Paula Fitzgerald
Paula Fitzgerald (1896-1972).
Nurse, teacher, poet of the heart.
Paula Fitzgerald’s literary story shows how difficult it was for Queensland poets to get their work published in the years up to 1959.
She was born in Brisbane in 1896, and educated at All Hallows Convent. She trained first as a kindergarten teacher and then as a nurse.
However, she seems to have regarded literature as her calling. She wrote children’s stories and poems and published poetry for adults in the Bulletin, Australia, the Brisbane Telegraph, the Australian Women’s Mirror, and an Adelaide journal Venture. Two of her poems were published in The Southwellian, the ‘one off’ publication of the Catholic Poetry Society.
In 1941, her first book of poetry was published, with the assistance of the Melbourne based association of bon vivants known as the Bread and Cheese Club. The Singing Tree had a print run of just 200. It contains just 25 poems.
The Singing Tree begins with a sonnet sequence that broadly describes how miserable Fitzgerald was until she began a love affair, which appears from the text of the poems to have been secretive, (see for example Love, which is featured on this website). The sonnet sequence ends with:
I tore your letters up in tiny shreds
When I was told that you were false to me-…..

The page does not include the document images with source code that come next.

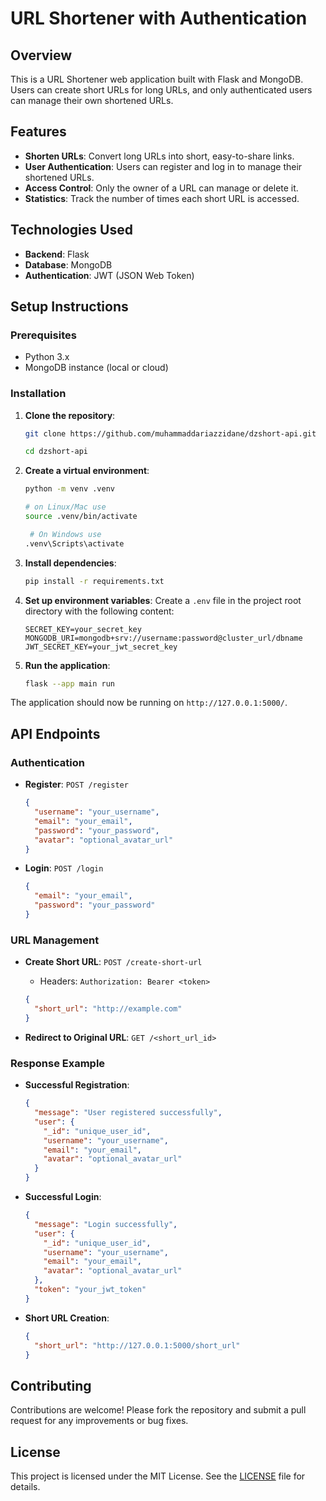 # URL Shortener with Authentication

## Overview

This is a URL Shortener web application built with Flask and MongoDB. Users can create short URLs for long URLs, and only authenticated users can manage their own shortened URLs.

## Features

- **Shorten URLs**: Convert long URLs into short, easy-to-share links.
- **User Authentication**: Users can register and log in to manage their shortened URLs.
- **Access Control**: Only the owner of a URL can manage or delete it.
- **Statistics**: Track the number of times each short URL is accessed.

## Technologies Used

- **Backend**: Flask
- **Database**: MongoDB
- **Authentication**: JWT (JSON Web Token)

## Setup Instructions

### Prerequisites

- Python 3.x
- MongoDB instance (local or cloud)

### Installation

1. **Clone the repository**:

   ```bash
   git clone https://github.com/muhammaddariazzidane/dzshort-api.git

   cd dzshort-api
   ```

2. **Create a virtual environment**:

   ```bash
   python -m venv .venv

   # on Linux/Mac use
   source .venv/bin/activate

    # On Windows use
   .venv\Scripts\activate
   ```

3. **Install dependencies**:

   ```bash
   pip install -r requirements.txt
   ```

4. **Set up environment variables**:
   Create a `.env` file in the project root directory with the following content:

   ```env
   SECRET_KEY=your_secret_key
   MONGODB_URI=mongodb+srv://username:password@cluster_url/dbname
   JWT_SECRET_KEY=your_jwt_secret_key
   ```

5. **Run the application**:
   ```bash
   flask --app main run
   ```

The application should now be running on `http://127.0.0.1:5000/`.

## API Endpoints

### Authentication

- **Register**: `POST /register`

  ```json
  {
    "username": "your_username",
    "email": "your_email",
    "password": "your_password",
    "avatar": "optional_avatar_url"
  }
  ```

- **Login**: `POST /login`
  ```json
  {
    "email": "your_email",
    "password": "your_password"
  }
  ```

### URL Management

- **Create Short URL**: `POST /create-short-url`

  - Headers: `Authorization: Bearer <token>`

  ```json
  {
    "short_url": "http://example.com"
  }
  ```

- **Redirect to Original URL**: `GET /<short_url_id>`

### Response Example

- **Successful Registration**:

  ```json
  {
    "message": "User registered successfully",
    "user": {
      "_id": "unique_user_id",
      "username": "your_username",
      "email": "your_email",
      "avatar": "optional_avatar_url"
    }
  }
  ```

- **Successful Login**:

  ```json
  {
    "message": "Login successfully",
    "user": {
      "_id": "unique_user_id",
      "username": "your_username",
      "email": "your_email",
      "avatar": "optional_avatar_url"
    },
    "token": "your_jwt_token"
  }
  ```

- **Short URL Creation**:
  ```json
  {
    "short_url": "http://127.0.0.1:5000/short_url"
  }
  ```

## Contributing

Contributions are welcome! Please fork the repository and submit a pull request for any improvements or bug fixes.

## License

This project is licensed under the MIT License. See the [LICENSE](LICENSE) file for details.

How could I know that all must turn to gloom
And you be taken from my touch and sight,
While doors swung shut upon an empty room
Deplete of human meaning and its light!
From ‘Jealousy’
Some poems follow of love, hatred, friendship and memory, including one that intimates that Fitzgerald has been healed (what we might now call closure):
I drink to the dead past
For I have found escape at last
From mouths that breathed their lies to me
In saccharine hypocrisy
From ‘The Slave’
The book concludes with a moving memorial to her brother Cyril, killed in the first world war, which is featured on this website, and an epilogue calling on poets to keep writing, despite the calls on them in the second world war.
The Singing Tree is well executed, if conventional, and was well received. Poems from it feature in at least 5 anthologies of the forties and fifties. Fitzgerald continued to write. One of her poems ‘Memories of Grieg’, won the Brisbane Writers’ Group Anthology Award in 1957. She was an active member of the Fellowship of Australian Writers (FAW) but she published no further books. Upon her death in 1972, the FAW published a memorial volume ‘Softly Falls My Shadow’, which contains 15 new poems. An extract from one of them, ‘The Seventh Child’ is included in this website. A number of the other poems in Softly Falls My Shadow are also quite lovely. But there was no outlet for them in book form before she died.
Best book to buy: P.Fitzgerald, The Singing Tree, Melbourne, the Hawthorn Press, 1941.